[Task inputs — start]

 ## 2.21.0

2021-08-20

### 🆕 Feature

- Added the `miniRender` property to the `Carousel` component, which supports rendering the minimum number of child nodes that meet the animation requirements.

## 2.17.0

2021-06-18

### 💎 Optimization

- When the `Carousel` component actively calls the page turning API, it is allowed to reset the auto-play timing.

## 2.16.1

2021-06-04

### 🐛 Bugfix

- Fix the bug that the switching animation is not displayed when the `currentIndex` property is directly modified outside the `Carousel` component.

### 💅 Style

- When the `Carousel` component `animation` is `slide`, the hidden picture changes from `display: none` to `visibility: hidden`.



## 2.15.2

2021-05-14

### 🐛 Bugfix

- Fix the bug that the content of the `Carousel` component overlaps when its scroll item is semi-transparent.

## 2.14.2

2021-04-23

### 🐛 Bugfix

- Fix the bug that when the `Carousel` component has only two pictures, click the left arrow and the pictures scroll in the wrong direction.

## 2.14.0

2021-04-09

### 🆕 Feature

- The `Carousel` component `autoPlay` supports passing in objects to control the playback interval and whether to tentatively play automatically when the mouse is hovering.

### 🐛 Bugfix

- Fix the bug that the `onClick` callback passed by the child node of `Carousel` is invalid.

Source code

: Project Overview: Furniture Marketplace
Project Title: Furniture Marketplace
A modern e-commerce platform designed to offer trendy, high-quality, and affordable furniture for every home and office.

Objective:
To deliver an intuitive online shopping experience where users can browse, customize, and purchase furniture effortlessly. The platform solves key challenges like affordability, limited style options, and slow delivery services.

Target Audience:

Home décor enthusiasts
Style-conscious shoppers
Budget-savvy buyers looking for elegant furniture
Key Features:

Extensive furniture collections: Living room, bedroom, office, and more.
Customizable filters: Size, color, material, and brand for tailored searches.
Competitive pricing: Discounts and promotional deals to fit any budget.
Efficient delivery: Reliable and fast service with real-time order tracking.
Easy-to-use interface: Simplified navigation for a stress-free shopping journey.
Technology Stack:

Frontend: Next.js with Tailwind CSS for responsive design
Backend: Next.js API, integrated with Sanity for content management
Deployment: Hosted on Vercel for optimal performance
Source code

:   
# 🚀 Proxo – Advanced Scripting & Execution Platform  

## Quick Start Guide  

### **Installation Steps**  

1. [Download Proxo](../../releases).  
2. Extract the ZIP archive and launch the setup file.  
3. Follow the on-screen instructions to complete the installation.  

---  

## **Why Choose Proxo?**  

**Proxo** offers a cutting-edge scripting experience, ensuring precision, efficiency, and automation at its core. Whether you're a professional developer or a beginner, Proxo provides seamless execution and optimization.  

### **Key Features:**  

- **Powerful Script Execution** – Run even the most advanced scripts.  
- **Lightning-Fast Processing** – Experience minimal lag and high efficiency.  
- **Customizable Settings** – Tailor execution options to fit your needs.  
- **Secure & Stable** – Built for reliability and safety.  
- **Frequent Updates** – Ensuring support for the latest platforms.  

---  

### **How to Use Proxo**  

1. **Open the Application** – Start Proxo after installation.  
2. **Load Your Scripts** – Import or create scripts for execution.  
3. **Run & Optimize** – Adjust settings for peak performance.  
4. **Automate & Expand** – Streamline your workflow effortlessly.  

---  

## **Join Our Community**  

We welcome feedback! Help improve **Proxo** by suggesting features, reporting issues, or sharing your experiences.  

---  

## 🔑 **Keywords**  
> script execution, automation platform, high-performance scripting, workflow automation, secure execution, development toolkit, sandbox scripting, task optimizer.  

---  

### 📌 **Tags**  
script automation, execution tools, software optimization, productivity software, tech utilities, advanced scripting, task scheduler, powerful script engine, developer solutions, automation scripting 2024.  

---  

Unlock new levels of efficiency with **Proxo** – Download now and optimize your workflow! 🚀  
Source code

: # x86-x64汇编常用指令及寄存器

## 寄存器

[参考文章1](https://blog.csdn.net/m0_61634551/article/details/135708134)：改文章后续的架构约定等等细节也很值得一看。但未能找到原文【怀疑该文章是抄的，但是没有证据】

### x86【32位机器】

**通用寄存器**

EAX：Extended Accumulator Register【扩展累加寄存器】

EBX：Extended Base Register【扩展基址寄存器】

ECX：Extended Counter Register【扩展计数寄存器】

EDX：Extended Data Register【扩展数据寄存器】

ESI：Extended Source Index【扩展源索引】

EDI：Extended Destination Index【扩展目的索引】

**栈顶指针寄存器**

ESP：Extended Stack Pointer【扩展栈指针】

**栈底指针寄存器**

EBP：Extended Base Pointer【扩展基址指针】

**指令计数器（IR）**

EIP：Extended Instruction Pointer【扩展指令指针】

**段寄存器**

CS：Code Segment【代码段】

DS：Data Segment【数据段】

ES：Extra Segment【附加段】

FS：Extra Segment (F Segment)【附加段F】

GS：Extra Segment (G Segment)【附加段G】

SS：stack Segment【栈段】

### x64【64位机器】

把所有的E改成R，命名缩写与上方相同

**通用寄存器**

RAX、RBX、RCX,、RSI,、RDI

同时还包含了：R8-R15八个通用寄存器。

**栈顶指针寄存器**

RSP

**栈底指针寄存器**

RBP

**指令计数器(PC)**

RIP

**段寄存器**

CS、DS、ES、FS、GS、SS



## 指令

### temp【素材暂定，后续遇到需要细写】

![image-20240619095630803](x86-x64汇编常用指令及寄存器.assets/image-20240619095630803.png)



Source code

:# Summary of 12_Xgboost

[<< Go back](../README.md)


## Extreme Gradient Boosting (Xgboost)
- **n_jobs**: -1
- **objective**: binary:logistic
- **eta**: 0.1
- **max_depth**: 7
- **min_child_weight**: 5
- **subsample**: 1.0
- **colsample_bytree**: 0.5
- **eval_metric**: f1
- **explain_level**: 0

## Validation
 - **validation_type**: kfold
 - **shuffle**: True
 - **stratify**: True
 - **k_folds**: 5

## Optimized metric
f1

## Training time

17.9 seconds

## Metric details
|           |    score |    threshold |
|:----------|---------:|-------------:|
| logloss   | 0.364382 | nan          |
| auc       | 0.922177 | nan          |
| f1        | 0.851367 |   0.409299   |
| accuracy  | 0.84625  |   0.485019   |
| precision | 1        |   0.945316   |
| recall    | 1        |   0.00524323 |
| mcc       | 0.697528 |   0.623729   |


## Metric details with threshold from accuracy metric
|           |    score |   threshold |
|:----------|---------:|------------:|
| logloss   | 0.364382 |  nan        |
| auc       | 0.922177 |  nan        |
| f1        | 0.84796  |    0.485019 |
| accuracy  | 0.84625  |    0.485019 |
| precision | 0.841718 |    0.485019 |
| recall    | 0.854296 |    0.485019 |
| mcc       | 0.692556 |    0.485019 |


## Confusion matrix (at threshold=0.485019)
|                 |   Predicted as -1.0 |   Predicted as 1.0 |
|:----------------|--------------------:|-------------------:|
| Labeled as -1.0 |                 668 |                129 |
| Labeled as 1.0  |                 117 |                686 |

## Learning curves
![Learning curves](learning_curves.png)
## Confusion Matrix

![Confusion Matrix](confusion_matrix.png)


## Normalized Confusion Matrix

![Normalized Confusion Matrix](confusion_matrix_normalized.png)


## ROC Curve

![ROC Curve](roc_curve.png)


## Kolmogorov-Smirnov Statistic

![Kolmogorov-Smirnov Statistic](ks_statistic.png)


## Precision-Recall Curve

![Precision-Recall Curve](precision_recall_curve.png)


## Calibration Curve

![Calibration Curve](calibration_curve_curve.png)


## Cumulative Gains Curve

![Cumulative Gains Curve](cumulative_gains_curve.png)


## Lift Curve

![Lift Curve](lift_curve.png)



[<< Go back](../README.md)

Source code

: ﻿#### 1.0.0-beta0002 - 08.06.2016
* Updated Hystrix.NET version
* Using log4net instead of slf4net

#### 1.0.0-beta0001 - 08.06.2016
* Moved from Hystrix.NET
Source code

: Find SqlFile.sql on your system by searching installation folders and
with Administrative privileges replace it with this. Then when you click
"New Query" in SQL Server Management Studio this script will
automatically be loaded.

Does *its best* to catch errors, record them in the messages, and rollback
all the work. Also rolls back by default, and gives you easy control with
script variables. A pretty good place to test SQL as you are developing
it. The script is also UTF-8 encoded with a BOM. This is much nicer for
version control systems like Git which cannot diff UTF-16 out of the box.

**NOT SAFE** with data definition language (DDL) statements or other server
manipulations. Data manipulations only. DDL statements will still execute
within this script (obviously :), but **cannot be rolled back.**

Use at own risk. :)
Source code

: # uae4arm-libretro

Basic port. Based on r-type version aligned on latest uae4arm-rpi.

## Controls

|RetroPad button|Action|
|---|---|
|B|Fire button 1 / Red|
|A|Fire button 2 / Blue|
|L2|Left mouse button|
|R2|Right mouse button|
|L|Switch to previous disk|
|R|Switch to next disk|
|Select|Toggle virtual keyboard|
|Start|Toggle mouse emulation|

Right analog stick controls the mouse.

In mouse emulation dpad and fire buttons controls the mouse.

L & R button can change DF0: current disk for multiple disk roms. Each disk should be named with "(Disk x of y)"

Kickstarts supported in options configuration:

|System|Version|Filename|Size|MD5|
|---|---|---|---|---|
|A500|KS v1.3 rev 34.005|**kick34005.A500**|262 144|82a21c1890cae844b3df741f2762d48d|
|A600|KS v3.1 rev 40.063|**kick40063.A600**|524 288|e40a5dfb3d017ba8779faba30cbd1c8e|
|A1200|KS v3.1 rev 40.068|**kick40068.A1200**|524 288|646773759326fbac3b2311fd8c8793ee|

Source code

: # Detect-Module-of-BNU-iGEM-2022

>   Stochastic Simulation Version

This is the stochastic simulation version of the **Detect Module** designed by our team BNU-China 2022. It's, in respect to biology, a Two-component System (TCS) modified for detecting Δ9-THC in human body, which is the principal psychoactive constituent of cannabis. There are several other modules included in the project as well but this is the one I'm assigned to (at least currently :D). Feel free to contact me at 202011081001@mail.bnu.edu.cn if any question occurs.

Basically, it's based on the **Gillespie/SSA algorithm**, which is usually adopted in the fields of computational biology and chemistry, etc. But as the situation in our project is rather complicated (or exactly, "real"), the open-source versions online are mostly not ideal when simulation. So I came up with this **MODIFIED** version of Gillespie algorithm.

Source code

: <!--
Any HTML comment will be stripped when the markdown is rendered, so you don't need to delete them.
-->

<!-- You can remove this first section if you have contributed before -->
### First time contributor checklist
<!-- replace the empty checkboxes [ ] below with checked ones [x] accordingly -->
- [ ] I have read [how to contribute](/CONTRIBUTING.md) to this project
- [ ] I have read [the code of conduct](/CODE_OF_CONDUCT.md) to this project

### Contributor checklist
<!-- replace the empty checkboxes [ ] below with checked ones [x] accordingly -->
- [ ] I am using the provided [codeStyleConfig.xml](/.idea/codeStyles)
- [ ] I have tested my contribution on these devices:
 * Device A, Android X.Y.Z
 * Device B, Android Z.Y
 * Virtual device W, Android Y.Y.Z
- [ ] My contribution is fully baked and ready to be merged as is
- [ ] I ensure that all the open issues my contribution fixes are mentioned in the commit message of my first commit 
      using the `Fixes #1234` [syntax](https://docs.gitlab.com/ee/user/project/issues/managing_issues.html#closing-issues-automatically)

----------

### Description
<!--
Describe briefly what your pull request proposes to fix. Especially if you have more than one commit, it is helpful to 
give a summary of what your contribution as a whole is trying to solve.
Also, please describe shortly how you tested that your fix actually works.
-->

[Task inputs — finish]

The problem — Starting at the line with "A, Android X.Y.Z", copy each line through the end of the data, both ends included, and give nothing else.

Written solution —
 * Device A, Android X.Y.Z
 * Device B, Android Z.Y
 * Virtual device W, Android Y.Y.Z
- [ ] My contribution is fully baked and ready to be merged as is
- [ ] I ensure that all the open issues my contribution fixes are mentioned in the commit message of my first commit 
      using the `Fixes #1234` [syntax](https://docs.gitlab.com/ee/user/project/issues/managing_issues.html#closing-issues-automatically)

----------

### Description
<!--
Describe briefly what your pull request proposes to fix. Especially if you have more than one commit, it is helpful to 
give a summary of what your contribution as a whole is trying to solve.
Also, please describe shortly how you tested that your fix actually works.
-->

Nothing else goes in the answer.